Sem dúvida, este modo está bem presente na literatura judaica apocalíptica, que
aparece de forma abundante em Daniel.
Todavia,
Jesus expande o uso do passivo e não o reduz somente às suas falas de
acontecimentos escatológicos, mas o estende também ao agir gracioso de Deus já
no presente: Deus já perdoa, Deus já protege, e mesmo agora já anuncia a
presença do tempo salvívico.
Outra
forma utilizada por Jesus é o paralelismo antitético. Este modo de se expressar
aparece mais de cem vezes só nos evangelhos sinóticos. Dentre os inúmeros
exemplos pode-se citar Mateus 6:19-20 “Não
ajunteis tesouros na terra, onde a traça e a ferrugem tudo consomem, e onde os
ladrões minam e roubam; Mas ajuntai
tesouros no céu, onde nem a traça nem a ferrugem consomem, e onde os ladrões
não minam nem roubam”.
E
por que o uso peculiar de Jesus do paralelismo antitético é importante?

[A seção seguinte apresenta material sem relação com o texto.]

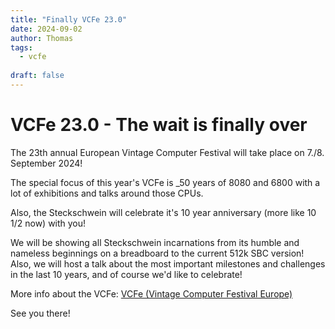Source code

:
 ```yaml
---
title: "Finally VCFe 23.0"
date: 2024-09-02
author: Thomas
tags:
  - vcfe
  
draft: false
---
```


# VCFe 23.0 - The wait is finally over

The 23th annual European Vintage Computer Festival will take place on 7./8. September 2024!

The special focus of this year's VCFe is _50 years of 8080 and 6800 with a lot of exhibitions and talks around those CPUs.

Also, the Steckschwein will celebrate it's 10 year anniversary (more like 10 1/2 now) with you!

We will be showing all Steckschwein incarnations from its humble and nameless beginnings on a breadboard to the current 512k SBC version!
Also, we will host a talk about the most important milestones and challenges in the last 10 years, and of course we'd like to celebrate!

More info about the VCFe:
[VCFe (Vintage Computer Festival Europe)](http://vcfe.org)

See you there!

Basicamente por 4 razões. A primeira é que observa-se o seu uso nos quatro
evangelhos sinóticos de forma praticamente unânime, inclusive quanto à
quantidade de palavras utilizadas.
A
segunda é que tanto Mateus quanto Lucas derivam o uso dessa forma basicamente
do material recebido de Marcos, sem acrescentar nada novo em suas escritas.
O
terceiro motivo trata da acentuação do segundo membro do paralelismo antitético
usado por Jesus na maioria dos seus ditos, ao contrário, por exemplo, do seu
uso na literatura do Antigo Testamento. Isso é importante porque nem sempre
podemos ter certeza sobre qual metade do paralelismo Jesus está dando ênfase,
como por exemplo, em Mateus 23:12, mas podemos inferir pelo uso quase esmagador
da ênfase na segunda metade.
A
última razão é com relação ao uso constante dessa figura de linguagem pelo
judaísmo antigo na formulação de provérbios sapienciais, princípios doutrinais,
verdades de vida e na apocalíptica. Jesus a utiliza primeiro porque era uma
forma comum de figura de linguagem e segundo pelo caráter vigoroso e incisivo
de se ensinar uma verdade.
Conclusão
Como
visto, esta é uma questão particularmente difícil de ser resolvida. Primeiro
porque não dispomos de material escrito por Jesus, apenas testemunhos oculares
de sua vida e obras, e segundo porque estamos tentando submeter uma literatura
antiga que não tinha pretensões biográficas, a um conceito de veracidade
histórica atual que criou padrões que nem sequer eram sonhados na época. O que
se pode dizer é que é um processo no mínimo covarde.
Todavia
não podemos simplesmente apelar para a fé ingênua e deixar que os críticos
zombem da razão do nosso crer. Creio que devemos, tanto quanto estiver ao nosso
alcance, usar todas as ferramentas que dispormos para chegar o mais próximo
possível do Jesus que viveu entre nós. Obviamente que nossa fé não deve estar
apoiada na prova inequívoca da existência de Jesus, porque senão deixa de ser
fé e passa a ser ciência, mas precisamos e devemos usar tudo o que estiver ao
nosso alcance para mostrar que temos uma fé viva, baseada em um Jesus vivo, que
nasceu, viveu, morreu e ressuscitou como diz as Escrituras.
Bibliografia
Swidler,
L. Jesus histórico, cristologia,
ecumenismo. São Paulo: Paulinas, 1993.
Schillebeeckx,
E. História humana – revelação de Deus.
São Paulo: Paulus, 1989.
Hilgert,
P. R. Jesus Histórico ponto de partida da
cristologia latino americana. Rio de Janeiro: Vozes, 1987.
Schillebeeckx,
E. Jesus a história de um vivente.
São Paulo: Paulus, 2008. Jeremias, J. Teologia
do Novo Testamento, São Paulo: Paulus, 2004.